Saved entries
BEGIN

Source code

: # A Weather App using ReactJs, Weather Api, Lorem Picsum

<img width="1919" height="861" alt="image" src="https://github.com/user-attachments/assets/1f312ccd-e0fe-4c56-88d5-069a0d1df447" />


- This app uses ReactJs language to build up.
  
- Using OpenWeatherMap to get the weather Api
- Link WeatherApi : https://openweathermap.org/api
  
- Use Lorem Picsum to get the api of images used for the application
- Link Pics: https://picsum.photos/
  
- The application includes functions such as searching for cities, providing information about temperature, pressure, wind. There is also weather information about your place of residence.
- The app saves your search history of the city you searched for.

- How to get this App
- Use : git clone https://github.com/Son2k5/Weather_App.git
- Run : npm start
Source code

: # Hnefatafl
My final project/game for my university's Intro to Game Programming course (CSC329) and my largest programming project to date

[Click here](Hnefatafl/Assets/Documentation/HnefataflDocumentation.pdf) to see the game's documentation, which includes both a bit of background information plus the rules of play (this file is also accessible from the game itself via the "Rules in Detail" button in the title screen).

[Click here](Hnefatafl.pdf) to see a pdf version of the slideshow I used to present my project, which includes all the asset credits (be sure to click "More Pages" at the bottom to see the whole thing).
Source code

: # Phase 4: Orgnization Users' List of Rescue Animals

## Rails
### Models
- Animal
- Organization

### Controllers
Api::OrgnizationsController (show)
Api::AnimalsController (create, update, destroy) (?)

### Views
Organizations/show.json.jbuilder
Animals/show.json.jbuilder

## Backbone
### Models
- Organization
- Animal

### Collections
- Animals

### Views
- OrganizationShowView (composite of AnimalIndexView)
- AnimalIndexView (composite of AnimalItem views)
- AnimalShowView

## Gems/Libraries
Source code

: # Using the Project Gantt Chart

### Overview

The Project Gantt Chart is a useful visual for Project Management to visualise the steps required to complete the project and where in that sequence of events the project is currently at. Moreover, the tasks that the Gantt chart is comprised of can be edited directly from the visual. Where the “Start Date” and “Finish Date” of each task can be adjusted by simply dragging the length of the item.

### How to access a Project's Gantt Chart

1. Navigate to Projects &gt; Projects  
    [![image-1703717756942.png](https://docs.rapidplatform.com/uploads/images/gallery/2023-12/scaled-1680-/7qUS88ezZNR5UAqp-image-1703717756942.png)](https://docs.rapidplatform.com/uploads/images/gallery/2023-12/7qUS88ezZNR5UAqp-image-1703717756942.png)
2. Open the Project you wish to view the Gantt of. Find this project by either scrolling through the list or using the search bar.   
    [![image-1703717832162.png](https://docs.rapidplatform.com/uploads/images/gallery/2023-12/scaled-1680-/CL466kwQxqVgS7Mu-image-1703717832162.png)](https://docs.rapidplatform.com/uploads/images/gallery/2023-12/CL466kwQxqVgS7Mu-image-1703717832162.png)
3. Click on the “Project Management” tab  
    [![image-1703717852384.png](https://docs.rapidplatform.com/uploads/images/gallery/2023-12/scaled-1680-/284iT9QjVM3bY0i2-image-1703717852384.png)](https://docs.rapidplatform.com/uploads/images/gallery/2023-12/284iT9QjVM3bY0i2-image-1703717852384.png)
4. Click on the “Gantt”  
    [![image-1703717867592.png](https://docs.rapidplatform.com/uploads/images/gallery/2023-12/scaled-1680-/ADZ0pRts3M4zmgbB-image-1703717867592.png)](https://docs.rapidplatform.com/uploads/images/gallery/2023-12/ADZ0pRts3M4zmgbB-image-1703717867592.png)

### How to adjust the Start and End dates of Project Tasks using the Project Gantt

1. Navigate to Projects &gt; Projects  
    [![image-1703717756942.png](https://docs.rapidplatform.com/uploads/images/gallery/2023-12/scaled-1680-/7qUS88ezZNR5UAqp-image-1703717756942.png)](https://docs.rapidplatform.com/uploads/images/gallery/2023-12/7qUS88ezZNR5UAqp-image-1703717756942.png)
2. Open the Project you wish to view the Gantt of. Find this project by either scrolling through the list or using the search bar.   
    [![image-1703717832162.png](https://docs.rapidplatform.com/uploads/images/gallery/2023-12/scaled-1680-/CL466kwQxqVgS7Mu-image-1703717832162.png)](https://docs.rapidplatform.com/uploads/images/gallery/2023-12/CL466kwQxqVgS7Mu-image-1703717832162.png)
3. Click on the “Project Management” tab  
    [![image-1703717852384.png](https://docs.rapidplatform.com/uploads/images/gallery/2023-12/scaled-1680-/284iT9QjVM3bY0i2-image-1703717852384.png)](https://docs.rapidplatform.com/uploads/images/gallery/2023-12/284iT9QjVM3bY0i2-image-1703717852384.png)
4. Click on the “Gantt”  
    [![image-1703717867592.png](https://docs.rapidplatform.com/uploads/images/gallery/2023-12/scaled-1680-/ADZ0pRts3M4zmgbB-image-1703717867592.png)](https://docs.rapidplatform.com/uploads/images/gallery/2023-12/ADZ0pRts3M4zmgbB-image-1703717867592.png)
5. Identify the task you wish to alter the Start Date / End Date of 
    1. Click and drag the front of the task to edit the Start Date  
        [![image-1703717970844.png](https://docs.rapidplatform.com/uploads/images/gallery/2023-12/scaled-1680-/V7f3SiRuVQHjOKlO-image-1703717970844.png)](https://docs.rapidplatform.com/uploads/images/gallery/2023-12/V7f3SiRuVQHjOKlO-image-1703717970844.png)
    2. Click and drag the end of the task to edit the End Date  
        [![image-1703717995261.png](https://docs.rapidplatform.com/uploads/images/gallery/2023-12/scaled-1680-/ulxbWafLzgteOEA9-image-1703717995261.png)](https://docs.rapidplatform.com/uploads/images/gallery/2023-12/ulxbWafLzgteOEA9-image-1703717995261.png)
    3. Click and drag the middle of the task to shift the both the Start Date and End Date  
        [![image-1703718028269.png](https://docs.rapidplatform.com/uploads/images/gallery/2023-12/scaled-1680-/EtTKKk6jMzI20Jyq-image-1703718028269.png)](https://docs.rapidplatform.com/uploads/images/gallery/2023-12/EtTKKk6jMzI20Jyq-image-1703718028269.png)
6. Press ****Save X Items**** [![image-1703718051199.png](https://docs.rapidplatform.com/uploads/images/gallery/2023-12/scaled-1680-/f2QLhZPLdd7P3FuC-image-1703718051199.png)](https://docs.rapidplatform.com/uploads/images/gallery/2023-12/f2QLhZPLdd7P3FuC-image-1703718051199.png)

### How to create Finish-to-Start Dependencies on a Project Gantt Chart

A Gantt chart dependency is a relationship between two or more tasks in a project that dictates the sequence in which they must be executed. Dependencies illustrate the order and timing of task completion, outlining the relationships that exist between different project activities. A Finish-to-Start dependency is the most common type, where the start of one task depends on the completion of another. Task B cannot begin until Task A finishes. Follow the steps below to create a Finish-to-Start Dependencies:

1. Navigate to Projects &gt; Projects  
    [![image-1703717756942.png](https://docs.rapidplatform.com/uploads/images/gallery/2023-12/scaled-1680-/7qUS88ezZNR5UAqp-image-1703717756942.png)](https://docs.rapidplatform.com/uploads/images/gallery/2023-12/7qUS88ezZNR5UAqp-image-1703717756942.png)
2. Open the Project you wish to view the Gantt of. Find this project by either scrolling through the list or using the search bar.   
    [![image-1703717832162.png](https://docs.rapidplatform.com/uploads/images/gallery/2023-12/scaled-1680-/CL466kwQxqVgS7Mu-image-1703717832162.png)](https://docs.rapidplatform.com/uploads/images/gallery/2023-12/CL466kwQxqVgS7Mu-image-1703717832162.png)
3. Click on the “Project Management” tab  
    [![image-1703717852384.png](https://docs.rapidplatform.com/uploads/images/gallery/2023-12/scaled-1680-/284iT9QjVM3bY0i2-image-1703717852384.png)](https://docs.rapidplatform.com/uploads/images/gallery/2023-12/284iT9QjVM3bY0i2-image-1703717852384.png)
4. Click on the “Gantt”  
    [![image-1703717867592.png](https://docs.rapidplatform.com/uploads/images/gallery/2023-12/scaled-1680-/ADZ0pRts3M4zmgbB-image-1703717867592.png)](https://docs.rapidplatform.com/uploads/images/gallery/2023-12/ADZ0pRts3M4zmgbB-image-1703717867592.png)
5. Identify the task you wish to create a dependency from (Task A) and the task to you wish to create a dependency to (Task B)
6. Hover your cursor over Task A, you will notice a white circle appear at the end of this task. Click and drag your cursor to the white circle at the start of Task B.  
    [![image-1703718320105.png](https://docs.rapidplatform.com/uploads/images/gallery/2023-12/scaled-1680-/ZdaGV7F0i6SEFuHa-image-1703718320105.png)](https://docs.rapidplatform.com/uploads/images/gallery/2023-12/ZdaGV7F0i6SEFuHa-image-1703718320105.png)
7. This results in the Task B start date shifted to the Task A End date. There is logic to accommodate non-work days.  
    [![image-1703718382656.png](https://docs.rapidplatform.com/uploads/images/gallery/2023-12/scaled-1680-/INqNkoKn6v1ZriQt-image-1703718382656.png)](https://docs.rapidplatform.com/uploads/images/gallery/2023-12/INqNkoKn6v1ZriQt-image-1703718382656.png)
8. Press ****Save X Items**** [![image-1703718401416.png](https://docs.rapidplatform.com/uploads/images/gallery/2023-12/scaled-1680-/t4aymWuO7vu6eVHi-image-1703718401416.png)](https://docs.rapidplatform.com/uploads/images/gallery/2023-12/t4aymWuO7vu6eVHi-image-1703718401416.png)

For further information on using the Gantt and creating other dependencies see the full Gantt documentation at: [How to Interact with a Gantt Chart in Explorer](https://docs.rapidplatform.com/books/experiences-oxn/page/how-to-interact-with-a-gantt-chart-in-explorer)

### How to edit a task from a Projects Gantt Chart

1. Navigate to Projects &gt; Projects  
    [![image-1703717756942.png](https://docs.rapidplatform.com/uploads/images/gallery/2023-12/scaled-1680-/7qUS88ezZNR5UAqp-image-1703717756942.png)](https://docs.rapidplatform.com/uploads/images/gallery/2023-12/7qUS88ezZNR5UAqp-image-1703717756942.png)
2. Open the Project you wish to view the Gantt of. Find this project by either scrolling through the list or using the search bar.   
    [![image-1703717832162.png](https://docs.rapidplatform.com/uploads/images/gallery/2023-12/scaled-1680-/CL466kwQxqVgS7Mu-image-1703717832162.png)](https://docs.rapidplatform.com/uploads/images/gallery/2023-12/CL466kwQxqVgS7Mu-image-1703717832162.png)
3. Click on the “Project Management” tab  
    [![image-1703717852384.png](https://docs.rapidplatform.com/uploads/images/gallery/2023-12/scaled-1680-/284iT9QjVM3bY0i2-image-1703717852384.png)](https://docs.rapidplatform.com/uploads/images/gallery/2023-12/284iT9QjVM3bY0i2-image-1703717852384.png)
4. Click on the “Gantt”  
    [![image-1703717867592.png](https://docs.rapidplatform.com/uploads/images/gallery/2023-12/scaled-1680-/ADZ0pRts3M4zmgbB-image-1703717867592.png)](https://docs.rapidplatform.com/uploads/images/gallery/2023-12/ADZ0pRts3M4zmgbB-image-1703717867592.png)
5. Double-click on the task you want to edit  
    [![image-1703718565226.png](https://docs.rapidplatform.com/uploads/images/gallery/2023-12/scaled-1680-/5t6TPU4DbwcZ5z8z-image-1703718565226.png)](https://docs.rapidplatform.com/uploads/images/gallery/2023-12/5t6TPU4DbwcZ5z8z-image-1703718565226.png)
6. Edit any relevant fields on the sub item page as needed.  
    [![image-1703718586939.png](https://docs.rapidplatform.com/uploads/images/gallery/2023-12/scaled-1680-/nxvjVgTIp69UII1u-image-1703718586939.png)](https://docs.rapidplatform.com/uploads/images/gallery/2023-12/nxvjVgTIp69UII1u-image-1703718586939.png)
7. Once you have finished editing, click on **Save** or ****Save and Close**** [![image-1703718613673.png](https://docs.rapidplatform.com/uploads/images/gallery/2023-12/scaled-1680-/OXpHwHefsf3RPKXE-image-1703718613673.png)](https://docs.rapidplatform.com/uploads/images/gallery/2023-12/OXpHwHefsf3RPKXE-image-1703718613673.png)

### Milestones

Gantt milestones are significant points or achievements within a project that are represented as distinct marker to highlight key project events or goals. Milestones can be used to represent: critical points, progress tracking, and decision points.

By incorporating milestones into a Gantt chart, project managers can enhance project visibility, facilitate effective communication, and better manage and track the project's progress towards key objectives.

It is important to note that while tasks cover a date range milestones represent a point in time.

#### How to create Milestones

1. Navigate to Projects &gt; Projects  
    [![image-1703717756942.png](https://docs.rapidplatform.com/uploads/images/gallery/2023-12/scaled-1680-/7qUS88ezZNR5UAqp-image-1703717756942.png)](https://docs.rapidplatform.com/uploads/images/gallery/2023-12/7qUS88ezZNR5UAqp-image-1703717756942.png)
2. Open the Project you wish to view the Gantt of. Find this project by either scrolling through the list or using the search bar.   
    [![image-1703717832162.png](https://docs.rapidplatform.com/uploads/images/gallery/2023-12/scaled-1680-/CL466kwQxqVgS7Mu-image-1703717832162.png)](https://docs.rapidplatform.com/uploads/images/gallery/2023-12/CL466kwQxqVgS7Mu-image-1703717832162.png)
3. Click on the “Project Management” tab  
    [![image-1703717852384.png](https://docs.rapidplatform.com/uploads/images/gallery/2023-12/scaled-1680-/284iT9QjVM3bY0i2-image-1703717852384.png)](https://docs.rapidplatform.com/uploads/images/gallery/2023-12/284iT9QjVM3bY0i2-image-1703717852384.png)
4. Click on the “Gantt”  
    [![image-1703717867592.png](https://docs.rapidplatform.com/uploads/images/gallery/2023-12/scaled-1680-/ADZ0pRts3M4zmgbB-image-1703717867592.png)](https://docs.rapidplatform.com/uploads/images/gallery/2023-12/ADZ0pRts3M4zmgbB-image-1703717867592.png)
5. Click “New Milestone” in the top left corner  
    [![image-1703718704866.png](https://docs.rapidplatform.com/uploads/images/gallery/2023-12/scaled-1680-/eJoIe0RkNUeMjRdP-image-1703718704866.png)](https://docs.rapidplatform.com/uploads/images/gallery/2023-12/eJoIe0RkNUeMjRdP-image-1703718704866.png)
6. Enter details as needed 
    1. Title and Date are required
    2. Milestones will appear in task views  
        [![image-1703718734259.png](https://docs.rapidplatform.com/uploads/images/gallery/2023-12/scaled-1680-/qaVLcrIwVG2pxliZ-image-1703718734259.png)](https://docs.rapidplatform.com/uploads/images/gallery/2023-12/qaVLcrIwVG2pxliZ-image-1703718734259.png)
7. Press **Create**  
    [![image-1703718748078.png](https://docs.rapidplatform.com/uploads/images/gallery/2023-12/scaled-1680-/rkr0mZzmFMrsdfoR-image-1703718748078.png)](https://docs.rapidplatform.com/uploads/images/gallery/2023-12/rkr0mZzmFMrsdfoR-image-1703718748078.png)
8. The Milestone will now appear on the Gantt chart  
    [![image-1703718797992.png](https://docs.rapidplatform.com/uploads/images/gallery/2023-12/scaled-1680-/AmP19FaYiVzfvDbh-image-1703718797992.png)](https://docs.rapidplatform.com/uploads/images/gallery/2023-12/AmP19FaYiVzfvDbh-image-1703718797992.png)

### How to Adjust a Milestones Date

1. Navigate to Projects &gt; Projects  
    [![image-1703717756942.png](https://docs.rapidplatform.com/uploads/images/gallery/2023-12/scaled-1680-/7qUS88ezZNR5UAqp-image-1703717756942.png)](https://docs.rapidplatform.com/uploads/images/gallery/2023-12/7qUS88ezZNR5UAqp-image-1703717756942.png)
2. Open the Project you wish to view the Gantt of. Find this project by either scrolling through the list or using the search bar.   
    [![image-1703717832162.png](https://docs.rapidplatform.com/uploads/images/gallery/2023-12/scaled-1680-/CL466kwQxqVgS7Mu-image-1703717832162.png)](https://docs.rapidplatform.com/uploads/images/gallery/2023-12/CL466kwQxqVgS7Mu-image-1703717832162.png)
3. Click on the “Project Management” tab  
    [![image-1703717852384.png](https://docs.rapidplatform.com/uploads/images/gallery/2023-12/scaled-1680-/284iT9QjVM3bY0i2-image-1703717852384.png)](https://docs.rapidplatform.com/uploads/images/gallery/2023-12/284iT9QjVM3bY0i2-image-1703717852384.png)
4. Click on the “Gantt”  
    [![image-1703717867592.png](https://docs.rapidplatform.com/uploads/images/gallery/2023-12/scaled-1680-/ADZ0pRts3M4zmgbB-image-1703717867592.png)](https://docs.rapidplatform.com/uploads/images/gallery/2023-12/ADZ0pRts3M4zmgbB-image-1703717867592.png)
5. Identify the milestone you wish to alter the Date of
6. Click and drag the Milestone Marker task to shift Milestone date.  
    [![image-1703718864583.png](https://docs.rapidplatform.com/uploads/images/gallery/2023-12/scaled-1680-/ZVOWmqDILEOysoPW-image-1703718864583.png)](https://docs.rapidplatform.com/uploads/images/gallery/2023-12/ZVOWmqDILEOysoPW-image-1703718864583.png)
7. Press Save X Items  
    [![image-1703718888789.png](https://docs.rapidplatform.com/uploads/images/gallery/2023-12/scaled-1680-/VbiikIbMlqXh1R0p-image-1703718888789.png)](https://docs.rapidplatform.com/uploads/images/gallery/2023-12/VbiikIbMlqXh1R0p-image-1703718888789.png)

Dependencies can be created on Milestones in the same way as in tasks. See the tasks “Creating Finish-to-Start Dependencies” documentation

END

Output, exactly and in full, the lines from the start of the entries above through the line that contains "- This app uses ReactJs language to build up.".

Source code

: # A Weather App using ReactJs, Weather Api, Lorem Picsum

<img width="1919" height="861" alt="image" src="https://github.com/user-attachments/assets/1f312ccd-e0fe-4c56-88d5-069a0d1df447" />


- This app uses ReactJs language to build up.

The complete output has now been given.